Record excerpts below:

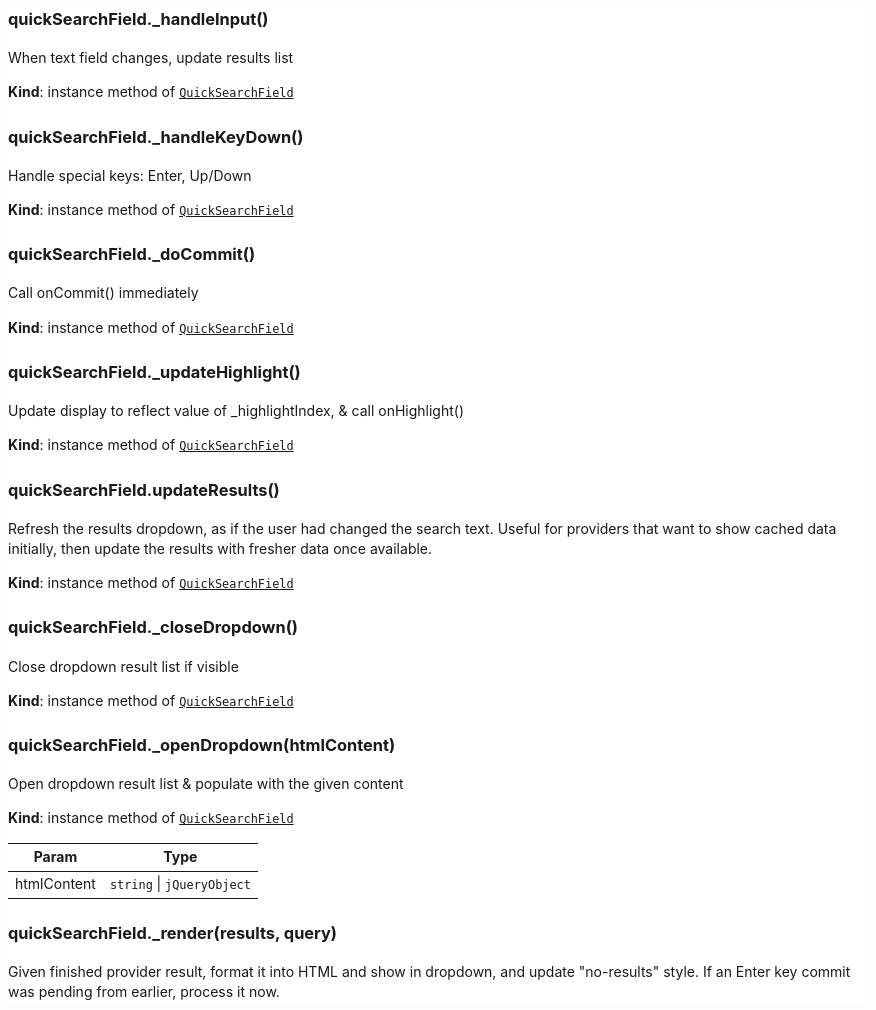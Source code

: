 ### quickSearchField.\_handleInput()
When text field changes, update results list

**Kind**: instance method of [<code>QuickSearchField</code>](#QuickSearchField)  
<a name="QuickSearchField+_handleKeyDown"></a>

### quickSearchField.\_handleKeyDown()
Handle special keys: Enter, Up/Down

**Kind**: instance method of [<code>QuickSearchField</code>](#QuickSearchField)  
<a name="QuickSearchField+_doCommit"></a>

### quickSearchField.\_doCommit()
Call onCommit() immediately

**Kind**: instance method of [<code>QuickSearchField</code>](#QuickSearchField)  
<a name="QuickSearchField+_updateHighlight"></a>

### quickSearchField.\_updateHighlight()
Update display to reflect value of _highlightIndex, & call onHighlight()

**Kind**: instance method of [<code>QuickSearchField</code>](#QuickSearchField)  
<a name="QuickSearchField+updateResults"></a>

### quickSearchField.updateResults()
Refresh the results dropdown, as if the user had changed the search text. Useful for providers that
want to show cached data initially, then update the results with fresher data once available.

**Kind**: instance method of [<code>QuickSearchField</code>](#QuickSearchField)  
<a name="QuickSearchField+_closeDropdown"></a>

### quickSearchField.\_closeDropdown()
Close dropdown result list if visible

**Kind**: instance method of [<code>QuickSearchField</code>](#QuickSearchField)  
<a name="QuickSearchField+_openDropdown"></a>

### quickSearchField.\_openDropdown(htmlContent)
Open dropdown result list & populate with the given content

**Kind**: instance method of [<code>QuickSearchField</code>](#QuickSearchField)  

| Param | Type |
| --- | --- |
| htmlContent | <code>string</code> \| <code>jQueryObject</code> | 

<a name="QuickSearchField+_render"></a>

### quickSearchField.\_render(results, query)
Given finished provider result, format it into HTML and show in dropdown, and update "no-results" style.
If an Enter key commit was pending from earlier, process it now.
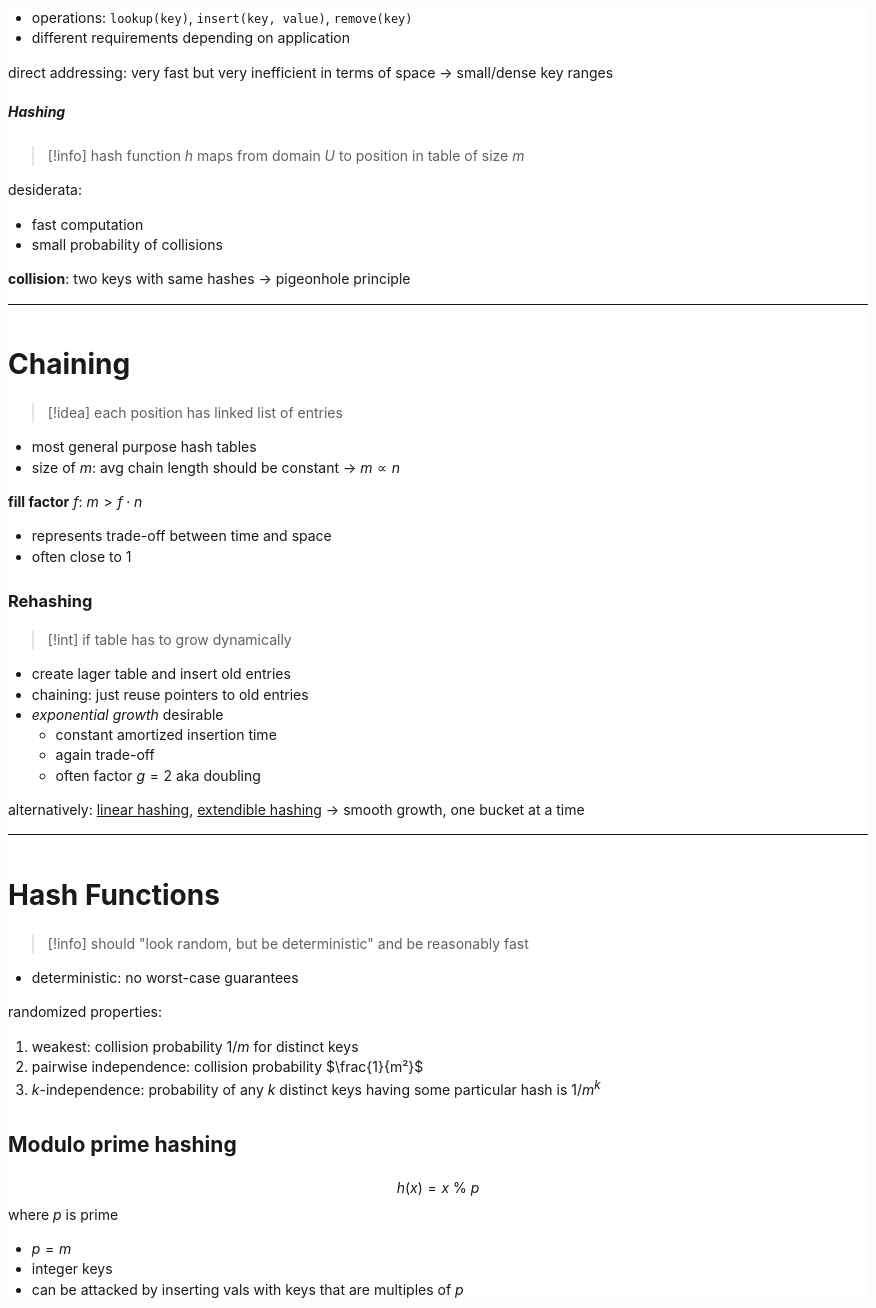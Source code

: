 - operations: `lookup(key)`, `insert(key, value)`, `remove(key)`
- different requirements depending on application

direct addressing: very fast but very inefficient in terms of space -> small/dense key ranges

##### Hashing

>[!info] hash function $h$ maps from domain $U$ to position in table of size $m$

desiderata:
- fast computation
- small probability of collisions

**collision**: two keys with same hashes -> pigeonhole principle

---
# Chaining

>[!idea] each position has linked list of entries

- most general purpose hash tables
- size of $m$: avg chain length should be constant -> $m \propto n$

**fill factor** $f$:  $m > f \cdot n$
- represents trade-off between time and space
- often close to $1$
### Rehashing

>[!int] if table has to grow dynamically

- create lager table and insert old entries
- chaining: just reuse pointers to old entries
- *exponential growth* desirable
	- constant amortized insertion time
	- again trade-off
	- often factor $g=2$ aka doubling

alternatively: [linear hashing](https://en.wikipedia.org/wiki/Linear_hashing), [extendible hashing](https://en.wikipedia.org/wiki/Extendible_hashing) -> smooth growth, one bucket at a time

---
# Hash Functions

>[!info] should "look random, but be deterministic" and be reasonably fast

- deterministic: no worst-case guarantees

randomized properties: 
1. weakest: collision probability $1/m$ for distinct keys
2. pairwise independence: collision probability $\frac{1}{m²}$
3. $k$-independence: probability of any $k$ distinct keys having some particular hash is $1/m^{k}$
## Modulo prime hashing
$$h(x) = x\> \%\> p$$where $p$ is prime
- $p=m$
- integer keys
- can be attacked by inserting vals with keys that are multiples of $p$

End of Record excerpts.

Exercise instructions
Among the records above, find each line holding "often" and list it.

Answer space
- often close to $1$
	- often factor $g=2$ aka doubling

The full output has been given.